··· MATERIAL SUPPLIED
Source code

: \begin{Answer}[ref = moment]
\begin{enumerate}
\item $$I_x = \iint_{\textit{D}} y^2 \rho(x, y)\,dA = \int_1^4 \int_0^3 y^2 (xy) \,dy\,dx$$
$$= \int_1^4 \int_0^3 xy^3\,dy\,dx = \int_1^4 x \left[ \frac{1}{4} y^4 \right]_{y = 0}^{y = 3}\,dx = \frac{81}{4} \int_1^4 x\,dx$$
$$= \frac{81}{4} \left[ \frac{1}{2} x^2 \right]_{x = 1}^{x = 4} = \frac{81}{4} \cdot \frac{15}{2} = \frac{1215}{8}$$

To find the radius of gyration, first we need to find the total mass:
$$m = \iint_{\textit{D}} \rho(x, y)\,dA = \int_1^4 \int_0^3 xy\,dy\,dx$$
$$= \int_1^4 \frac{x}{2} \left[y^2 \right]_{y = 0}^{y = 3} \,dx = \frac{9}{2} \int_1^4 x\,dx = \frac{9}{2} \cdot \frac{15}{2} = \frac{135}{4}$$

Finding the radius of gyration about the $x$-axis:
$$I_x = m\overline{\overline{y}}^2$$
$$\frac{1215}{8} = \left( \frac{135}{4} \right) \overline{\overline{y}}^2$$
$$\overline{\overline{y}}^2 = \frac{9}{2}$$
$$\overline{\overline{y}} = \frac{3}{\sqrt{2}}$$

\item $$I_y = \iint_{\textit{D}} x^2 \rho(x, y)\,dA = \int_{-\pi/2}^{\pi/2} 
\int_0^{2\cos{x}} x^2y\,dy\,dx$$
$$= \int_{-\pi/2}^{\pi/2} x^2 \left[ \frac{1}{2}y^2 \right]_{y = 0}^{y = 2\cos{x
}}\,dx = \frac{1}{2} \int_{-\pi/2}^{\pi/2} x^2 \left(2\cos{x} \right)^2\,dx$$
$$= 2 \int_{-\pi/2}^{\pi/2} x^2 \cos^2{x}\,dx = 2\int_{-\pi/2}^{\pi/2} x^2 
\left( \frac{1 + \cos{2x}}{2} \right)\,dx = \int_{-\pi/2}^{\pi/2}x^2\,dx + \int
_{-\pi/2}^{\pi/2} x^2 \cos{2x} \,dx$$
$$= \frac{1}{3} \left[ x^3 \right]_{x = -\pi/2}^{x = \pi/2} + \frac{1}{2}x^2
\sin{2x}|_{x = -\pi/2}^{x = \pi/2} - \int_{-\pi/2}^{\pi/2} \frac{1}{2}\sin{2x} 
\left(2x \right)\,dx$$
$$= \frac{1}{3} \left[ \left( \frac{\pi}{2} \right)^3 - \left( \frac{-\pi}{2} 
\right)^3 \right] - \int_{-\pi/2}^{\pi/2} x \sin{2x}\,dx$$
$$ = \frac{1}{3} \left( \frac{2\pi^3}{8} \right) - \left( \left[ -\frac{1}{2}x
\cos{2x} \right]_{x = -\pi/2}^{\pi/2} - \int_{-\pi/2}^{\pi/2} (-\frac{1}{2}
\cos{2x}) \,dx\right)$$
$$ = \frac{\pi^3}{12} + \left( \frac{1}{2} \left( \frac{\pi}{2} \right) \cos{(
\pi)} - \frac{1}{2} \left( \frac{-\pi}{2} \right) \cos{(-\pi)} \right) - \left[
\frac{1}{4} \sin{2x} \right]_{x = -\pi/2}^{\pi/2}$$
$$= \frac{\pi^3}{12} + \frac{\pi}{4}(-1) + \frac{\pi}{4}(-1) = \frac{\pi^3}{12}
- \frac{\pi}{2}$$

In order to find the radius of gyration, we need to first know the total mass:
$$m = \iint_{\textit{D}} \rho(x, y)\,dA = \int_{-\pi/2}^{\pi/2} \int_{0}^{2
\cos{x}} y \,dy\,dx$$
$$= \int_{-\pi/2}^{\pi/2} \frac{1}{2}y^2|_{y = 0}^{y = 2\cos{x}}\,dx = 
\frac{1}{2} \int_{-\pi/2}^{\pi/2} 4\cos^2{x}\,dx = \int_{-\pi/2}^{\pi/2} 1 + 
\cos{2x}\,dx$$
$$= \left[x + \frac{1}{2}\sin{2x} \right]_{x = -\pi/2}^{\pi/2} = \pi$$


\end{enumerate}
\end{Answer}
······
• _YOUR GOAL_
Every record must appear in the answer exactly as it does above.

• _REPLY_
Source code

: \begin{Answer}[ref = moment]
\begin{enumerate}
\item $$I_x = \iint_{\textit{D}} y^2 \rho(x, y)\,dA = \int_1^4 \int_0^3 y^2 (xy) \,dy\,dx$$
$$= \int_1^4 \int_0^3 xy^3\,dy\,dx = \int_1^4 x \left[ \frac{1}{4} y^4 \right]_{y = 0}^{y = 3}\,dx = \frac{81}{4} \int_1^4 x\,dx$$
$$= \frac{81}{4} \left[ \frac{1}{2} x^2 \right]_{x = 1}^{x = 4} = \frac{81}{4} \cdot \frac{15}{2} = \frac{1215}{8}$$

To find the radius of gyration, first we need to find the total mass:
$$m = \iint_{\textit{D}} \rho(x, y)\,dA = \int_1^4 \int_0^3 xy\,dy\,dx$$
$$= \int_1^4 \frac{x}{2} \left[y^2 \right]_{y = 0}^{y = 3} \,dx = \frac{9}{2} \int_1^4 x\,dx = \frac{9}{2} \cdot \frac{15}{2} = \frac{135}{4}$$

Finding the radius of gyration about the $x$-axis:
$$I_x = m\overline{\overline{y}}^2$$
$$\frac{1215}{8} = \left( \frac{135}{4} \right) \overline{\overline{y}}^2$$
$$\overline{\overline{y}}^2 = \frac{9}{2}$$
$$\overline{\overline{y}} = \frac{3}{\sqrt{2}}$$

\item $$I_y = \iint_{\textit{D}} x^2 \rho(x, y)\,dA = \int_{-\pi/2}^{\pi/2} 
\int_0^{2\cos{x}} x^2y\,dy\,dx$$
$$= \int_{-\pi/2}^{\pi/2} x^2 \left[ \frac{1}{2}y^2 \right]_{y = 0}^{y = 2\cos{x
}}\,dx = \frac{1}{2} \int_{-\pi/2}^{\pi/2} x^2 \left(2\cos{x} \right)^2\,dx$$
$$= 2 \int_{-\pi/2}^{\pi/2} x^2 \cos^2{x}\,dx = 2\int_{-\pi/2}^{\pi/2} x^2 
\left( \frac{1 + \cos{2x}}{2} \right)\,dx = \int_{-\pi/2}^{\pi/2}x^2\,dx + \int
_{-\pi/2}^{\pi/2} x^2 \cos{2x} \,dx$$
$$= \frac{1}{3} \left[ x^3 \right]_{x = -\pi/2}^{x = \pi/2} + \frac{1}{2}x^2
\sin{2x}|_{x = -\pi/2}^{x = \pi/2} - \int_{-\pi/2}^{\pi/2} \frac{1}{2}\sin{2x} 
\left(2x \right)\,dx$$
$$= \frac{1}{3} \left[ \left( \frac{\pi}{2} \right)^3 - \left( \frac{-\pi}{2} 
\right)^3 \right] - \int_{-\pi/2}^{\pi/2} x \sin{2x}\,dx$$
$$ = \frac{1}{3} \left( \frac{2\pi^3}{8} \right) - \left( \left[ -\frac{1}{2}x
\cos{2x} \right]_{x = -\pi/2}^{\pi/2} - \int_{-\pi/2}^{\pi/2} (-\frac{1}{2}
\cos{2x}) \,dx\right)$$
$$ = \frac{\pi^3}{12} + \left( \frac{1}{2} \left( \frac{\pi}{2} \right) \cos{(
\pi)} - \frac{1}{2} \left( \frac{-\pi}{2} \right) \cos{(-\pi)} \right) - \left[
\frac{1}{4} \sin{2x} \right]_{x = -\pi/2}^{\pi/2}$$
$$= \frac{\pi^3}{12} + \frac{\pi}{4}(-1) + \frac{\pi}{4}(-1) = \frac{\pi^3}{12}
- \frac{\pi}{2}$$

In order to find the radius of gyration, we need to first know the total mass:
$$m = \iint_{\textit{D}} \rho(x, y)\,dA = \int_{-\pi/2}^{\pi/2} \int_{0}^{2
\cos{x}} y \,dy\,dx$$
$$= \int_{-\pi/2}^{\pi/2} \frac{1}{2}y^2|_{y = 0}^{y = 2\cos{x}}\,dx = 
\frac{1}{2} \int_{-\pi/2}^{\pi/2} 4\cos^2{x}\,dx = \int_{-\pi/2}^{\pi/2} 1 + 
\cos{2x}\,dx$$
$$= \left[x + \frac{1}{2}\sin{2x} \right]_{x = -\pi/2}^{\pi/2} = \pi$$


\end{enumerate}
\end{Answer}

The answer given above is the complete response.